## Exercise prompt
Look through the data below and work out how many lines hold "name"; state only the number.
-*-*-
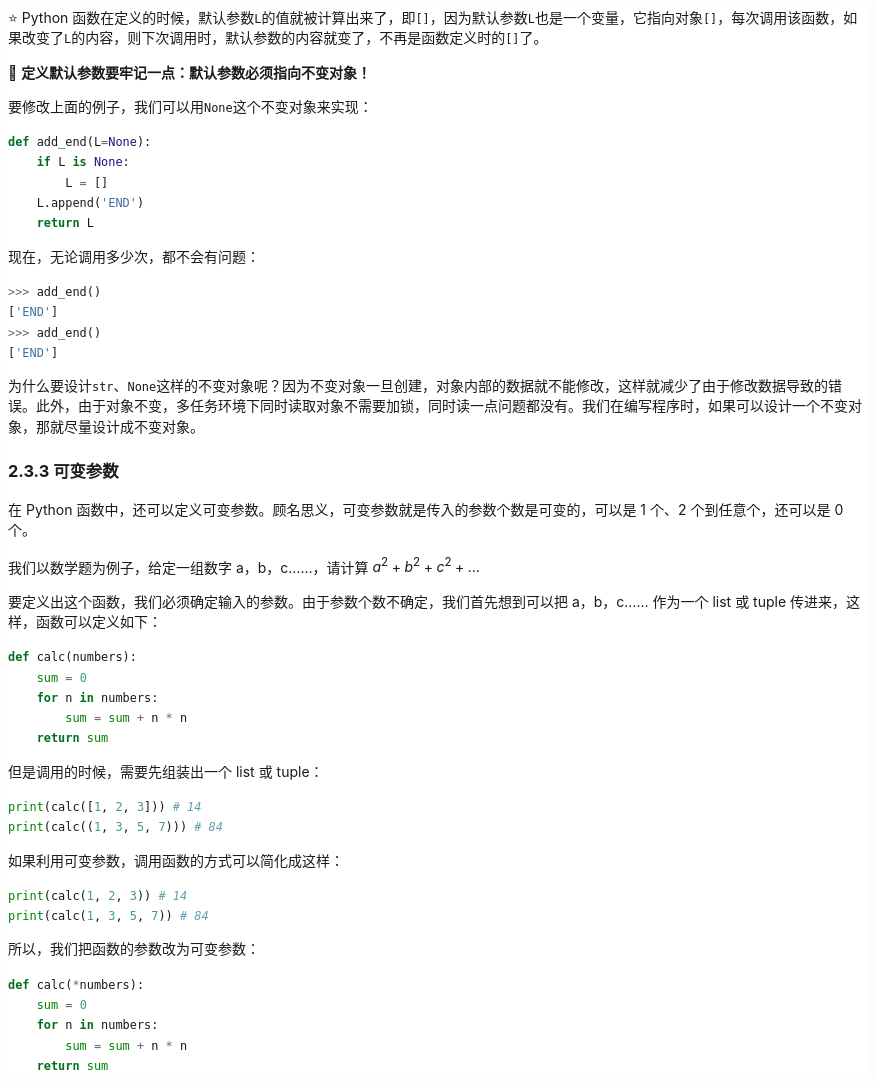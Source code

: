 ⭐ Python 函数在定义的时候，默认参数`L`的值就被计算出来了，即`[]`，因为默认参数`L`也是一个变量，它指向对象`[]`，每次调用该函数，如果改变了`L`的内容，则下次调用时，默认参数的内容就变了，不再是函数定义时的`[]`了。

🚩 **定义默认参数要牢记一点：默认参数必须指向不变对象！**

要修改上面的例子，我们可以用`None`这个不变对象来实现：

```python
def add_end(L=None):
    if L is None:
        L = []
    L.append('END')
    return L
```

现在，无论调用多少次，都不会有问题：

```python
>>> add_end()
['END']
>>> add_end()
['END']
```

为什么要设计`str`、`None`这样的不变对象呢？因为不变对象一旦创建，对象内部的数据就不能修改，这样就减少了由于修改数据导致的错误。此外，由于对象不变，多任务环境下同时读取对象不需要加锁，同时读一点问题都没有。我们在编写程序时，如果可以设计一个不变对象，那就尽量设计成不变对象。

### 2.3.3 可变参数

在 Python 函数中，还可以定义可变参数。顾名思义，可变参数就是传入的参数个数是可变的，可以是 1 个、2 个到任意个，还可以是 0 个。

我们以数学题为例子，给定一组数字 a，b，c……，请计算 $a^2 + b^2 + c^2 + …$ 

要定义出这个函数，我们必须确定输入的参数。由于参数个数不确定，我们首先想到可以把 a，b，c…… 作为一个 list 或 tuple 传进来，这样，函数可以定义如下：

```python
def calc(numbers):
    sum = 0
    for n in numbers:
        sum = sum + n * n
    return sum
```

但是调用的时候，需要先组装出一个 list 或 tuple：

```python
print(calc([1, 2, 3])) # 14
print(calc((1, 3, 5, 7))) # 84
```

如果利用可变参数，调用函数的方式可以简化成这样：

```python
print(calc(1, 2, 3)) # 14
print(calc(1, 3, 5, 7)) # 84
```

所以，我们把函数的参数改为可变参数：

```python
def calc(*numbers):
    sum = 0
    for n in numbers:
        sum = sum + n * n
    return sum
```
-*-*-
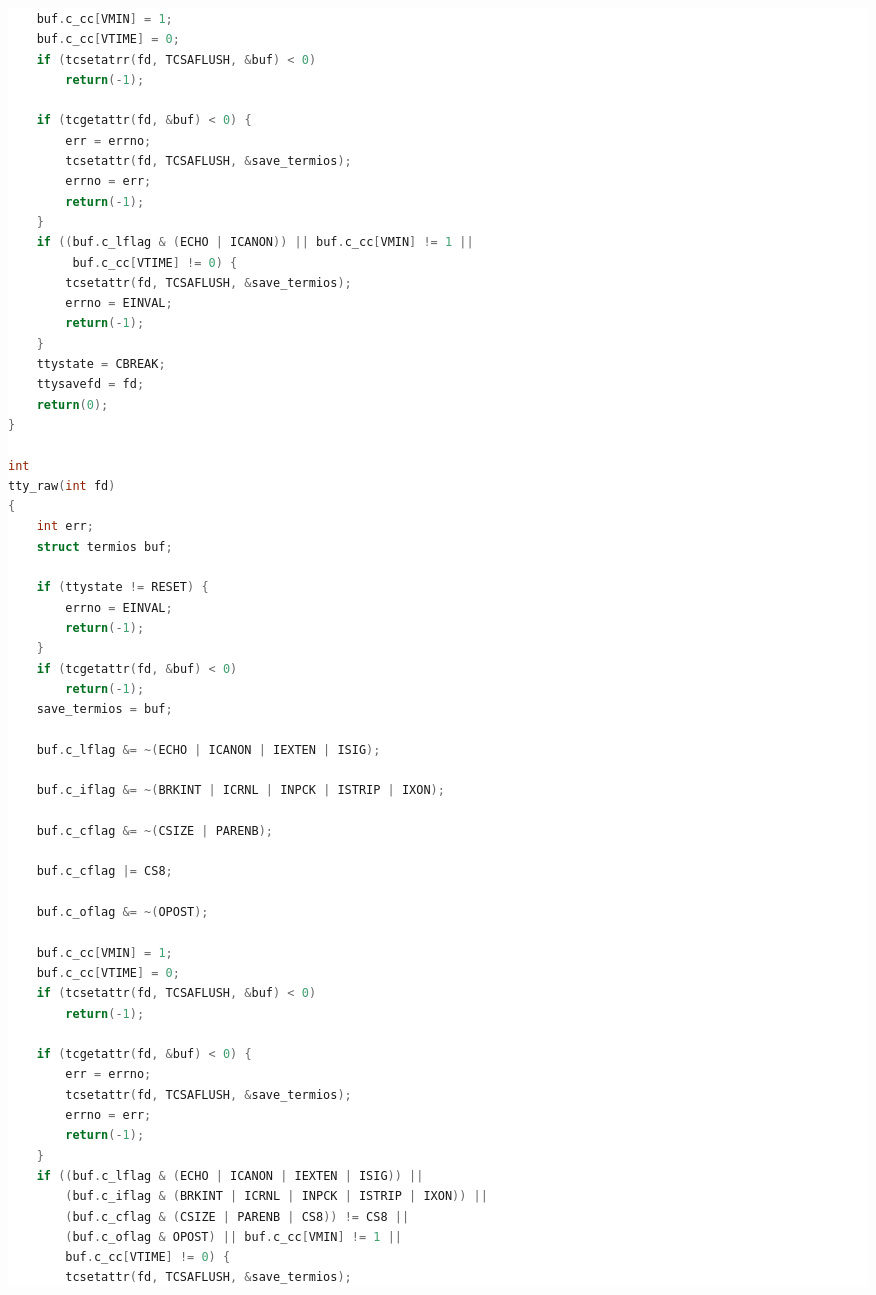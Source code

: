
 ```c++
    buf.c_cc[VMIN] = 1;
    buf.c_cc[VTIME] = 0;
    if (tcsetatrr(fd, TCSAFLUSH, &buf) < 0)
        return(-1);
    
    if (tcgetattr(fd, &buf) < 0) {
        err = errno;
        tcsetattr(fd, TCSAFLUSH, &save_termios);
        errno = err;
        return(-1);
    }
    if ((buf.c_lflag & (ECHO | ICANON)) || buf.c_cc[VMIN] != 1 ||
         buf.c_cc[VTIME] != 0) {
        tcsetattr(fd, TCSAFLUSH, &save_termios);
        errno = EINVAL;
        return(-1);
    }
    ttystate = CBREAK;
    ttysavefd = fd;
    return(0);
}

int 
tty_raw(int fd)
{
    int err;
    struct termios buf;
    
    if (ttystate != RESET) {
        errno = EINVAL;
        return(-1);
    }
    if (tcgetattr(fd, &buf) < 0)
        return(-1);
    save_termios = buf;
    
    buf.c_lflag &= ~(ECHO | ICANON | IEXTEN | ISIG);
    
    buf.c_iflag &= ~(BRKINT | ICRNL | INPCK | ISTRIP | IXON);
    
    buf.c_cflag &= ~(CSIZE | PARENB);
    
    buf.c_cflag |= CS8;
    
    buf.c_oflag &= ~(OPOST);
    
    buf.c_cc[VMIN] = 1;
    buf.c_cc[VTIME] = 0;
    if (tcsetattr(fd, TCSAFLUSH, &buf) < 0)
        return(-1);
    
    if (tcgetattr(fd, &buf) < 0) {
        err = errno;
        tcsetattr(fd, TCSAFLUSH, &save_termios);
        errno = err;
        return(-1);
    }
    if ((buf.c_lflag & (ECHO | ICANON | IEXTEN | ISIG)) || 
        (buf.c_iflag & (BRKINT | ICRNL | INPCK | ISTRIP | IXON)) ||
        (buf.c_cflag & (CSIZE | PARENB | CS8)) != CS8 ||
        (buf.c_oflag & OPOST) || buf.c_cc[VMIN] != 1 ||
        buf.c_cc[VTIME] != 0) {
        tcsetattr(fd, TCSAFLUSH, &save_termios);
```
-*-*-
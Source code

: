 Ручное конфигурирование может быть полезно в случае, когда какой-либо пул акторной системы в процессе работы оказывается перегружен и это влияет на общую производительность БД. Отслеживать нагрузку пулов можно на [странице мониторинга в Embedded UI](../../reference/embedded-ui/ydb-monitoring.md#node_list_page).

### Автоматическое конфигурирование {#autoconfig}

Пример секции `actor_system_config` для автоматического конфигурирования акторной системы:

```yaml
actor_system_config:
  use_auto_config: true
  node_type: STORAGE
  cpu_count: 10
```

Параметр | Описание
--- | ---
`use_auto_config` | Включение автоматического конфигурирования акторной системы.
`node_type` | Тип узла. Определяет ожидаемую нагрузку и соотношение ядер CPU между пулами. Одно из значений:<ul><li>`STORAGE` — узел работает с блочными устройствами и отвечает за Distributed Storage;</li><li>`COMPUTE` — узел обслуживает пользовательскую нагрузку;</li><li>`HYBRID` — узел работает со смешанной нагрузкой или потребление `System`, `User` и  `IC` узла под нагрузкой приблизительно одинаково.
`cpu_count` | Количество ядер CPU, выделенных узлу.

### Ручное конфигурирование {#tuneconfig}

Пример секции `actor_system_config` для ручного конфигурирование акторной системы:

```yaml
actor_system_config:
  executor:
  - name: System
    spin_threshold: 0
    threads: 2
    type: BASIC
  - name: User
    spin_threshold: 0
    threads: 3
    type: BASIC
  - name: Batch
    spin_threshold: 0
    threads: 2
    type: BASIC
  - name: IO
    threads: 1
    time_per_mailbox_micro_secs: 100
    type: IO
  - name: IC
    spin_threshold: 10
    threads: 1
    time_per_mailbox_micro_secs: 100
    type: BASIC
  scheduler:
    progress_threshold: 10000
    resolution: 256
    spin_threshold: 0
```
-*-*-
## Task solution
5